:: Dataset ::

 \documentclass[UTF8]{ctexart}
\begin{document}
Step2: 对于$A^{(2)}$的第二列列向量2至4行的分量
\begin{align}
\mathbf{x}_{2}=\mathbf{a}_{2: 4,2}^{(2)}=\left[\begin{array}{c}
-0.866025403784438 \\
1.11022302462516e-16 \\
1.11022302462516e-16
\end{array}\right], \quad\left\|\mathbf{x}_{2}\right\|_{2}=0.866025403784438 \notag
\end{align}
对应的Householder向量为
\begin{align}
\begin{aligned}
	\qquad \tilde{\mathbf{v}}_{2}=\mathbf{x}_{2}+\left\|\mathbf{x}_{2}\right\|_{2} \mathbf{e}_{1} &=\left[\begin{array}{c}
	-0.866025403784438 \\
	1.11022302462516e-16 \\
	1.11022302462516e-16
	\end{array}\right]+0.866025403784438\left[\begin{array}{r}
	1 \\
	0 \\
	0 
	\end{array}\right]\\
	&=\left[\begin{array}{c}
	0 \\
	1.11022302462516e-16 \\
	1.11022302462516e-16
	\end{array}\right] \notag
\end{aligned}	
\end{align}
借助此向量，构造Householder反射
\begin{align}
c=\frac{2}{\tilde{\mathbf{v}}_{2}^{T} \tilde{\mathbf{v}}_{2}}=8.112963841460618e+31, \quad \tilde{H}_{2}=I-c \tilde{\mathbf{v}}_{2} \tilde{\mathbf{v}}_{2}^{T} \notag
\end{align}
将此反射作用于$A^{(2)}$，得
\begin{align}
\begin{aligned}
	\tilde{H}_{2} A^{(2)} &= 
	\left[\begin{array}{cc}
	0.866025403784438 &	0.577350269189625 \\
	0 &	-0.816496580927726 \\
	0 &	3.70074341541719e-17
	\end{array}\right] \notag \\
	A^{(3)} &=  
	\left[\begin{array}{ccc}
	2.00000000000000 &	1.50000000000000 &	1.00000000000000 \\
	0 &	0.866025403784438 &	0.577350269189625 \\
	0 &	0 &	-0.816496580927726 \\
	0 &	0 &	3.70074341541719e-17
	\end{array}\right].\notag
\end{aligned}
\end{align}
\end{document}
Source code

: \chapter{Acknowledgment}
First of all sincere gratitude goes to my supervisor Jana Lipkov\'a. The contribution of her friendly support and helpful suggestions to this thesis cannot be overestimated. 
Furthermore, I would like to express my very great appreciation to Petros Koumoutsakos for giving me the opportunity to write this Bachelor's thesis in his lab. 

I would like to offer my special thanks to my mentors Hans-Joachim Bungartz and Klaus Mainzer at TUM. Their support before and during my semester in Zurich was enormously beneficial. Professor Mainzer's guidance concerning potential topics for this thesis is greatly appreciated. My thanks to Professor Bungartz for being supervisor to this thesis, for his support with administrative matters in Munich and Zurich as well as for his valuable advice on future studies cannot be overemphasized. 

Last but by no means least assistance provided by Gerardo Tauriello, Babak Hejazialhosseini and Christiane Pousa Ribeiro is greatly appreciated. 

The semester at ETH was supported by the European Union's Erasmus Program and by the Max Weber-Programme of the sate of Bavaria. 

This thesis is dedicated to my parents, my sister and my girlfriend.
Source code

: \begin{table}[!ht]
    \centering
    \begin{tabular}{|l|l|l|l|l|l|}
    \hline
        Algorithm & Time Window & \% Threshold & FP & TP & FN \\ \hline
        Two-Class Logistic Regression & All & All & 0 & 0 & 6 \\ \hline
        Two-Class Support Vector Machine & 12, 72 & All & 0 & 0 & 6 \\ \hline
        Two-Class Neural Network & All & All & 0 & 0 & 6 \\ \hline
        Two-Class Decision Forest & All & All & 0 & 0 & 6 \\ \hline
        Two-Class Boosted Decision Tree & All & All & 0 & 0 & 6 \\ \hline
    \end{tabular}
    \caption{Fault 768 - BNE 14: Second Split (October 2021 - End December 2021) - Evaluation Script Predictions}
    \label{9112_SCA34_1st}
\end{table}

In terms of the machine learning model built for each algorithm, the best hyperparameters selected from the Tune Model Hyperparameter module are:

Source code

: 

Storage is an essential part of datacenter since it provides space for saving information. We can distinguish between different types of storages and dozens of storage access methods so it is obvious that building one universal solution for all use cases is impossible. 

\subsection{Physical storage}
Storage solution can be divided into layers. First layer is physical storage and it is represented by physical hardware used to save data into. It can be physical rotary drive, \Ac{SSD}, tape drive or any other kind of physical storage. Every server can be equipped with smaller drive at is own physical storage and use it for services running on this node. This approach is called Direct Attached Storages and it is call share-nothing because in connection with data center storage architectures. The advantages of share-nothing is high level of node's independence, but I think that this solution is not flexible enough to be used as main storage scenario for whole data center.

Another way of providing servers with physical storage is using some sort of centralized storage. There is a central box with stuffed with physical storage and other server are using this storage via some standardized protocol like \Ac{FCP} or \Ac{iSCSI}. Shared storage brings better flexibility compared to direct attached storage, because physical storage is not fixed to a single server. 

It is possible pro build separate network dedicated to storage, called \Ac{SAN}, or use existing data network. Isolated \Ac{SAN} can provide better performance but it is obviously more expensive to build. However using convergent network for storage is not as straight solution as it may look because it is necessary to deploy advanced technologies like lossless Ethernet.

:::

• Required work: Looking at the entries above, state how many lines contain "greatly"; give the number alone.

• Exercise solution: 2